**** Supplied data

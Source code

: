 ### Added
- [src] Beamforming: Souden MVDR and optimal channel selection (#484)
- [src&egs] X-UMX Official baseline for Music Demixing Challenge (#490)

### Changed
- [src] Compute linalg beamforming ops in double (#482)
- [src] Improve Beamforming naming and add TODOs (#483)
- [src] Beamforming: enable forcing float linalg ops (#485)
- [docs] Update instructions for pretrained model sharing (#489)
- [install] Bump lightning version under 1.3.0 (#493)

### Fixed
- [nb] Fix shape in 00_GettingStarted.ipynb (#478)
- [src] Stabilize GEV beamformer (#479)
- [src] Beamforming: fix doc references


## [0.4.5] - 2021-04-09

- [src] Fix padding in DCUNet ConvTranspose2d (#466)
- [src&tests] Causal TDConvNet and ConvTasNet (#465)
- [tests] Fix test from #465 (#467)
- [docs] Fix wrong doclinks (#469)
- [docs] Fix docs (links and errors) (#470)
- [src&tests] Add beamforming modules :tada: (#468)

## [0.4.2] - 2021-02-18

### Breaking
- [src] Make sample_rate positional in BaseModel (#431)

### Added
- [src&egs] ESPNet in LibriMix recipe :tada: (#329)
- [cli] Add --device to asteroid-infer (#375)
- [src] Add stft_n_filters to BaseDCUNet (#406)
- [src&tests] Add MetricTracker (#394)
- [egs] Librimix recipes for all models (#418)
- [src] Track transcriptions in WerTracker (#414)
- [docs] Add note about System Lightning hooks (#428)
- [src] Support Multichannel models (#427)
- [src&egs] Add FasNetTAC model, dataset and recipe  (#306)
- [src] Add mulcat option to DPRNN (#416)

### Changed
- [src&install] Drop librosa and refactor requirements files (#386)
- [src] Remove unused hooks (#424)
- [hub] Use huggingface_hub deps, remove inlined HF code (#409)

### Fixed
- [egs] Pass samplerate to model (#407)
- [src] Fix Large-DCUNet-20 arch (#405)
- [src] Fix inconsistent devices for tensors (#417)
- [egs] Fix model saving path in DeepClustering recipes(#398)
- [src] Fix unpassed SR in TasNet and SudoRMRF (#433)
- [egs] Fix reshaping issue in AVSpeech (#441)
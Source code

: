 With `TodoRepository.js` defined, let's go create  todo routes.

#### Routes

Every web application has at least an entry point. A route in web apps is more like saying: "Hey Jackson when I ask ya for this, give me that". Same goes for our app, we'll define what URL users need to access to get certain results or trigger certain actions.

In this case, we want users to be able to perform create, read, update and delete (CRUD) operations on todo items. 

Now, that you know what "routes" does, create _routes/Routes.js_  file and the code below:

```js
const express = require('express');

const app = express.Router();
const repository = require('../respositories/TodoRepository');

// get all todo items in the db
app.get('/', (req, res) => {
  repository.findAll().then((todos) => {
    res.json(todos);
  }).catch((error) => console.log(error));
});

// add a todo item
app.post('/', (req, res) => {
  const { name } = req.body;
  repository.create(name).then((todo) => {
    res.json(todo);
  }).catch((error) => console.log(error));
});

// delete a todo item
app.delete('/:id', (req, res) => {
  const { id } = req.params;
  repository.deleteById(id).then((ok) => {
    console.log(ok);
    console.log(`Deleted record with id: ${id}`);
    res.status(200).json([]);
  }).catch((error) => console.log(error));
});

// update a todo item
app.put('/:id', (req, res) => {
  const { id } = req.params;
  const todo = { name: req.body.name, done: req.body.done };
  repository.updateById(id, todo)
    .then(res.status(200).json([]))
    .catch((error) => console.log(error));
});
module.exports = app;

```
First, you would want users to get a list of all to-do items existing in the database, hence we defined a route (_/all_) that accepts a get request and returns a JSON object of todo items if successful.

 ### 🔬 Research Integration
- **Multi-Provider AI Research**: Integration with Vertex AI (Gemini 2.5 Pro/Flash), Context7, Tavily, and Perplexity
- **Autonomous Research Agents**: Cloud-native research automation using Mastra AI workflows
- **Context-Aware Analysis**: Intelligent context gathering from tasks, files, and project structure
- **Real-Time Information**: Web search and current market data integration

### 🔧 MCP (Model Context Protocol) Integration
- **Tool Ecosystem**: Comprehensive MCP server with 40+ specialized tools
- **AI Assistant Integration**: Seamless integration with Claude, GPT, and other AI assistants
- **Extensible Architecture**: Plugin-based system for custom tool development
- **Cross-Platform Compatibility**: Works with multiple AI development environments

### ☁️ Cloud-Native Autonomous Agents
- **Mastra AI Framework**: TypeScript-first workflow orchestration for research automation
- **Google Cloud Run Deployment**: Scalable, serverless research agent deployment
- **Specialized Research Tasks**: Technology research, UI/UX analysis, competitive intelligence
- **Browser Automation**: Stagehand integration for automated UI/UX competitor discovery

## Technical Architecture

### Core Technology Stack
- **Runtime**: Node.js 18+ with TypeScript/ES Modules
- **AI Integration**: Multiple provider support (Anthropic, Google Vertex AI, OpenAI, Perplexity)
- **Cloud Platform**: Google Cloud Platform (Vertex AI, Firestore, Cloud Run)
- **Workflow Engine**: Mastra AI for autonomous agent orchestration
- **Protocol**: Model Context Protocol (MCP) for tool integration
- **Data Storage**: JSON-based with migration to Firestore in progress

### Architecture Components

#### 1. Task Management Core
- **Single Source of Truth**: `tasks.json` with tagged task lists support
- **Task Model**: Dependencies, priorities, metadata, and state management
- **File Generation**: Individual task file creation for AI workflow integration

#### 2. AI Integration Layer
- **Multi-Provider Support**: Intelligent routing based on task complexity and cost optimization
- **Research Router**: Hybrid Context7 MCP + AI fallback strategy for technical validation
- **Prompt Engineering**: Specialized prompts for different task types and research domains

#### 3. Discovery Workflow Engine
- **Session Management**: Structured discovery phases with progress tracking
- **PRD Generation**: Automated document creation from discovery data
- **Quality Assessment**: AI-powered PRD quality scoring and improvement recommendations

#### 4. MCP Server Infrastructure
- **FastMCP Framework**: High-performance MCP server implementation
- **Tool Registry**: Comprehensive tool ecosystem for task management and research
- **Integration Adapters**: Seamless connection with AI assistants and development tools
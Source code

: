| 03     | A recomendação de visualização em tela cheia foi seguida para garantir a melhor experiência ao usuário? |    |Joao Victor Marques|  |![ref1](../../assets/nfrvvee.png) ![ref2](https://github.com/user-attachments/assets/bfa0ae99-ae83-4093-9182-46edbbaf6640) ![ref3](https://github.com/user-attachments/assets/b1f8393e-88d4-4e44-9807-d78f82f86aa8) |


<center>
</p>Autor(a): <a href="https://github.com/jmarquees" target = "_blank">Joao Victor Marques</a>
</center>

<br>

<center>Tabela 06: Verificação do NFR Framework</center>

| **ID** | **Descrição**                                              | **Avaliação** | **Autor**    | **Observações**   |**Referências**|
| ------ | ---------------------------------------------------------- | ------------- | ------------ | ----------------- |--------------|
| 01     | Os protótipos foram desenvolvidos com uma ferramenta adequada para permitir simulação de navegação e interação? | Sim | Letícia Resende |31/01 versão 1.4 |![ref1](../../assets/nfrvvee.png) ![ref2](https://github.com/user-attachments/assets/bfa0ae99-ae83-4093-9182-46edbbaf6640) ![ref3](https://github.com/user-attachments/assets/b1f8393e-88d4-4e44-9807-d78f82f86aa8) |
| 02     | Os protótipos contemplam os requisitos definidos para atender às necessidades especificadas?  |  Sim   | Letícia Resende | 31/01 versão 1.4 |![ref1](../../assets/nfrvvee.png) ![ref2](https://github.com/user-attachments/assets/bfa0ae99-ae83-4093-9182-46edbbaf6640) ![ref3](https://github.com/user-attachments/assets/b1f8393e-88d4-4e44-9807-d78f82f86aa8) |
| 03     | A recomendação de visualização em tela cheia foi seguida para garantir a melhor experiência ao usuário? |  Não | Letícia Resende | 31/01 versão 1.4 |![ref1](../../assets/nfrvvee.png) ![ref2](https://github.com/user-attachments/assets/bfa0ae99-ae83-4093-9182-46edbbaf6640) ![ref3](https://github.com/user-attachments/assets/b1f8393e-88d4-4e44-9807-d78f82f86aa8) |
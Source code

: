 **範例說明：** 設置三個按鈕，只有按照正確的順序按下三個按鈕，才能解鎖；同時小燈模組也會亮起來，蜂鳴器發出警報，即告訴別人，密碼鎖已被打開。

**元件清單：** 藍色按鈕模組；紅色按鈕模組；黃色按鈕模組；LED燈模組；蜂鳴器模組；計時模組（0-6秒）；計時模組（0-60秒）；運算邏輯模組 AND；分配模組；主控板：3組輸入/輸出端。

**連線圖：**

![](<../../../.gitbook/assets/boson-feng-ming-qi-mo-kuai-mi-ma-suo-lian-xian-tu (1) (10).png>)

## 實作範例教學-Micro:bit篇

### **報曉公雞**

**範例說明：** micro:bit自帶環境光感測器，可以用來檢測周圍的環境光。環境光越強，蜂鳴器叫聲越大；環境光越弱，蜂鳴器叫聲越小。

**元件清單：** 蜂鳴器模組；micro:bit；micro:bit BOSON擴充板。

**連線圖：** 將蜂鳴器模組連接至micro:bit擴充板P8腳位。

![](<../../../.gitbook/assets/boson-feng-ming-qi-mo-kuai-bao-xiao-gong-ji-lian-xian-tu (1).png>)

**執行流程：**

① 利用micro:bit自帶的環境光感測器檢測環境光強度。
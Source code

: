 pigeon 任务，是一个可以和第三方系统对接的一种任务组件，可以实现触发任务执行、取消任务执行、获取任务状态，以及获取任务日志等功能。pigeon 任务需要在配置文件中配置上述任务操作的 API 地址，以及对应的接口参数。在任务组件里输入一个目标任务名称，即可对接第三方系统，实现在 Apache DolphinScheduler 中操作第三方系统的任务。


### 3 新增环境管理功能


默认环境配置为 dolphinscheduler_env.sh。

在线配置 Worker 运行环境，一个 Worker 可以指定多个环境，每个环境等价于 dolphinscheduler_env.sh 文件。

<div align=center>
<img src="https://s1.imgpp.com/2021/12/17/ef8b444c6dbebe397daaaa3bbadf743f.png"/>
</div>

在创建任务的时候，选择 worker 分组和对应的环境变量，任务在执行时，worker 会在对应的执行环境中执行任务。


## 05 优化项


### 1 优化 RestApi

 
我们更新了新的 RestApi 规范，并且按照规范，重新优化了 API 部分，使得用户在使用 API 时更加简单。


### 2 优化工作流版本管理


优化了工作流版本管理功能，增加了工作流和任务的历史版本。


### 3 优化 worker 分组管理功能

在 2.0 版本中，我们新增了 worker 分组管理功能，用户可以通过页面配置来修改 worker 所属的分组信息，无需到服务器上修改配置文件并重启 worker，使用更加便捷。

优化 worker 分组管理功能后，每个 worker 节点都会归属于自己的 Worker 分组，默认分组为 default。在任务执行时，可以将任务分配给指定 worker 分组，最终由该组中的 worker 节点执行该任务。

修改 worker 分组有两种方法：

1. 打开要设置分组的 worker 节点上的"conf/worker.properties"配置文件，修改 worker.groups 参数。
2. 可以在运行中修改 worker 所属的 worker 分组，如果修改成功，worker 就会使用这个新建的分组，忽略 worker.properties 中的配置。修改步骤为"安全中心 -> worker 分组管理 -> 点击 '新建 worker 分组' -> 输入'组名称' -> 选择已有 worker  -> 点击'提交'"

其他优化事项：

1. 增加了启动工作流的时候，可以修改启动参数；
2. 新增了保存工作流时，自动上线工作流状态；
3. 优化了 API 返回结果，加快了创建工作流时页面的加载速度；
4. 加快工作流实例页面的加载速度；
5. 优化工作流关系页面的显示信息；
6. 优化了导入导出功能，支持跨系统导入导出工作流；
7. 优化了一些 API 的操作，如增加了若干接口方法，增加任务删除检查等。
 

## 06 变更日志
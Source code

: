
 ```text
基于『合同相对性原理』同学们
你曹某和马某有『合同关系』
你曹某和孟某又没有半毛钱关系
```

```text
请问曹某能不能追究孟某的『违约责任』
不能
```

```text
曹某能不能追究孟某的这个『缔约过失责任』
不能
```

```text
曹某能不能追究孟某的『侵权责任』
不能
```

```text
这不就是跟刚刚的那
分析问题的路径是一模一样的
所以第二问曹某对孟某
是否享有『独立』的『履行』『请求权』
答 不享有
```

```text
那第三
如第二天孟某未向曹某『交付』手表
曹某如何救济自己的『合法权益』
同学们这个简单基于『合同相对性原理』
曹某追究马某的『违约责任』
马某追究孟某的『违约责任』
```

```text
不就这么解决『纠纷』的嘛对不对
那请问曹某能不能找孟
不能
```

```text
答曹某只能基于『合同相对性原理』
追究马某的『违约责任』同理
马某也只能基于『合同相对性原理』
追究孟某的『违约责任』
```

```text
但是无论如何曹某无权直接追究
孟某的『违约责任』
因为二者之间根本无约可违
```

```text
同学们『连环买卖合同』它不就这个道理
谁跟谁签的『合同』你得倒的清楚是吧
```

********

Determine the number of lines in the preceding data that contain the word "hooks". Reply with that number only.

Completed task: 2